Why all the fuss about randomised trials?

Hamish Chalmers is a teacher and a lecturer in applied linguistics at the University of Oxford. Here he demystifies the opportunities and challenges that randomised controlled trials – RCTs – offer education and the classroom. They are often seen as a gold standard in research, and being aware of the differences between these qualities is essential to appreciating their value.

In the past five years or so, randomised controlled trials (RCTs) have firmly entered the lexicon of educational research. They are fast becoming the preferred method by which to evaluate the effects of educational interventions in the UK. One-third of English state schools have taken part in RCTs funded by the Education Endowment Foundation, and RCTs are routinely referred to in order to guide policy decisions. But what is so special about RCTs that they are enjoying such privilege?

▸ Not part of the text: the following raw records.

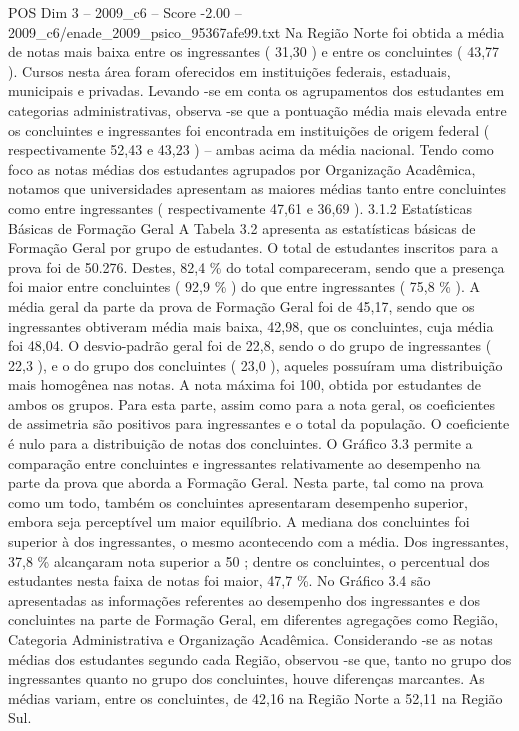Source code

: \begin{textsample}{POS Dim 3 – 2009\_c6 – Score -2.00 – 2009\_c6/enade\_2009\_psico\_95367afe99.txt}
Na Região Norte foi obtida a média de notas mais baixa entre os ingressantes ( 31,30 ) e entre os concluintes ( 43,77 ).
Cursos nesta área foram oferecidos em instituições federais, estaduais, municipais e privadas.
Levando -se em conta os agrupamentos dos estudantes em categorias administrativas, observa -se que a pontuação média mais elevada entre os concluintes e ingressantes foi encontrada em instituições de origem federal ( respectivamente 52,43 e 43,23 ) – ambas acima da média nacional.
Tendo como foco as notas médias dos estudantes agrupados por Organização Acadêmica, notamos que universidades apresentam as maiores médias tanto entre concluintes como entre ingressantes ( respectivamente 47,61 e 36,69 ). 3.1.2 Estatísticas Básicas de Formação Geral A Tabela 3.2 apresenta as estatísticas básicas de Formação Geral por grupo de estudantes.
O total de estudantes inscritos para a prova foi de 50.276.
Destes, 82,4 \% do total compareceram, sendo que a presença foi maior entre concluintes ( 92,9 \% ) do que entre ingressantes ( 75,8 \% ).
A média geral da parte da prova de Formação Geral foi de 45,17, sendo que os ingressantes obtiveram média mais baixa, 42,98, que os concluintes, cuja média foi 48,04.
O desvio-padrão geral foi de 22,8, sendo o do grupo de ingressantes ( 22,3 ), e o do grupo dos concluintes ( 23,0 ), aqueles possuíram uma distribuição mais homogênea nas notas.
A nota máxima foi 100, obtida por estudantes de ambos os grupos.
Para esta parte, assim como para a nota geral, os coeficientes de assimetria são positivos para ingressantes e o total da população.
O coeficiente é nulo para a distribuição de notas dos concluintes.
O Gráfico 3.3 permite a comparação entre concluintes e ingressantes relativamente ao desempenho na parte da prova que aborda a Formação Geral.
Nesta parte, tal como na prova como um todo, também os concluintes apresentaram desempenho superior, embora seja perceptível um maior equilíbrio.
A mediana dos concluintes foi superior à dos ingressantes, o mesmo acontecendo com a média.
Dos ingressantes, 37,8 \% alcançaram nota superior a 50 ; dentre os concluintes, o percentual dos estudantes nesta faixa de notas foi maior, 47,7 \%.
No Gráfico 3.4 são apresentadas as informações referentes ao desempenho dos ingressantes e dos concluintes na parte de Formação Geral, em diferentes agregações como Região, Categoria Administrativa e Organização Acadêmica.
Considerando -se as notas médias dos estudantes segundo cada Região, observou -se que, tanto no grupo dos ingressantes quanto no grupo dos concluintes, houve diferenças marcantes.
As médias variam, entre os concluintes, de 42,16 na Região Norte a 52,11 na Região Sul.

\end{textsample}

In 1957, pioneering experimental social scientist Donald Campbell laid down the fundamental principle of experimentation, saying that ‘The very minimum of useful scientific information involves at least one formal comparison and therefore at least two careful observations’(1). In education research this means that to understand the effects of a new teaching approach we need to compare what happens when pupils are taught using it with what happens when they are taught using an alternative approach.

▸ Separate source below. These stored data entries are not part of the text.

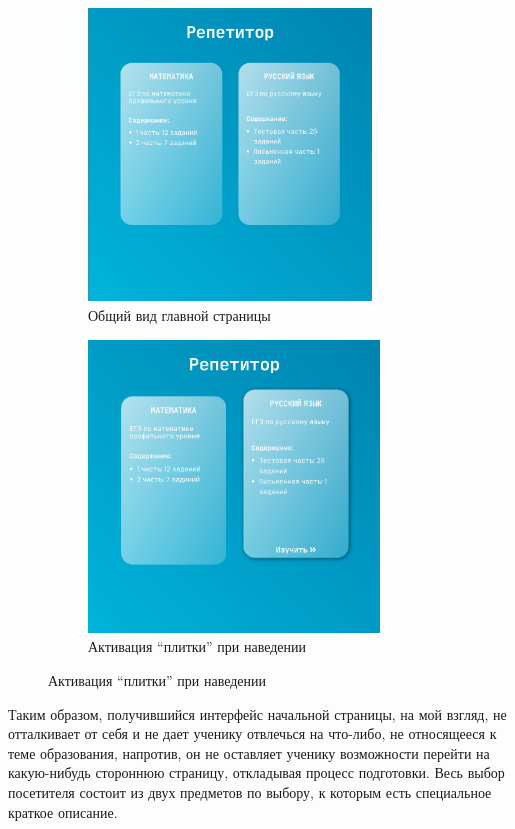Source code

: \documentclass[a4paper, 12pt]{extarticle}
\begin{document}
\begin{figure}[h]
    \begin{subfigure}{.5\textwidth}
        \centering
        \includegraphics[height=220pt]{./img/tiles.png}
        \caption{Общий вид главной страницы}
    \end{subfigure}
    \begin{subfigure}{.5\textwidth}
        \centering
        \includegraphics[height=220pt]{./img/tileHover.png}
        \caption{Активация \enquote{плитки} при наведении}
    \end{subfigure}
\end{figure}

Таким образом, получившийся интерфейс начальной страницы, на мой взгляд, не
отталкивает от себя и не дает ученику отвлечься на что-либо, не относящееся к
теме образования, напротив, он не оставляет ученику возможности перейти на
какую-нибудь стороннюю страницу, откладывая процесс подготовки. Весь выбор
посетителя состоит из двух предметов по выбору, к которым есть специальное
краткое описание.
\newpage
\end{document}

It is impossible for one group of pupils to be taught simultaneously using more than one approach. Therefore, we need to create comparison groups that are approximations of each other. This has been attempted in several ways. For example, data from one group of pupils can be compared with data from another group (PISA rankings are a good example of this). Alternatively, pupil outcomes before a new intervention is introduced can be compared with outcomes afterwards (average reading attainment in the UK before and after the introduction of the phonics screener, for example). Or, groups of pupils can be matched on characteristics such as age and socioeconomic status, then each group taught using different approaches and their outcomes compared.

As any primary school pupil can tell you, a key requirement of any scientific experiment is that it is a fair test. One way of helping to make an educational experiment fair is to ensure that the groups of children being compared are as similar as possible. The designs described above fall short of this basic requirement. For example, PISA ranking relies on data from different children in different countries to assert the relative effectiveness of different approaches to teaching. Comparing attainment before and after an intervention does not account for changes in the children over time (the children at the beginning of the intervention are essentially different people by the end of it). Matched groups of children may be similar on characteristics we know about, but what about important things we don’t know about or haven’t measured?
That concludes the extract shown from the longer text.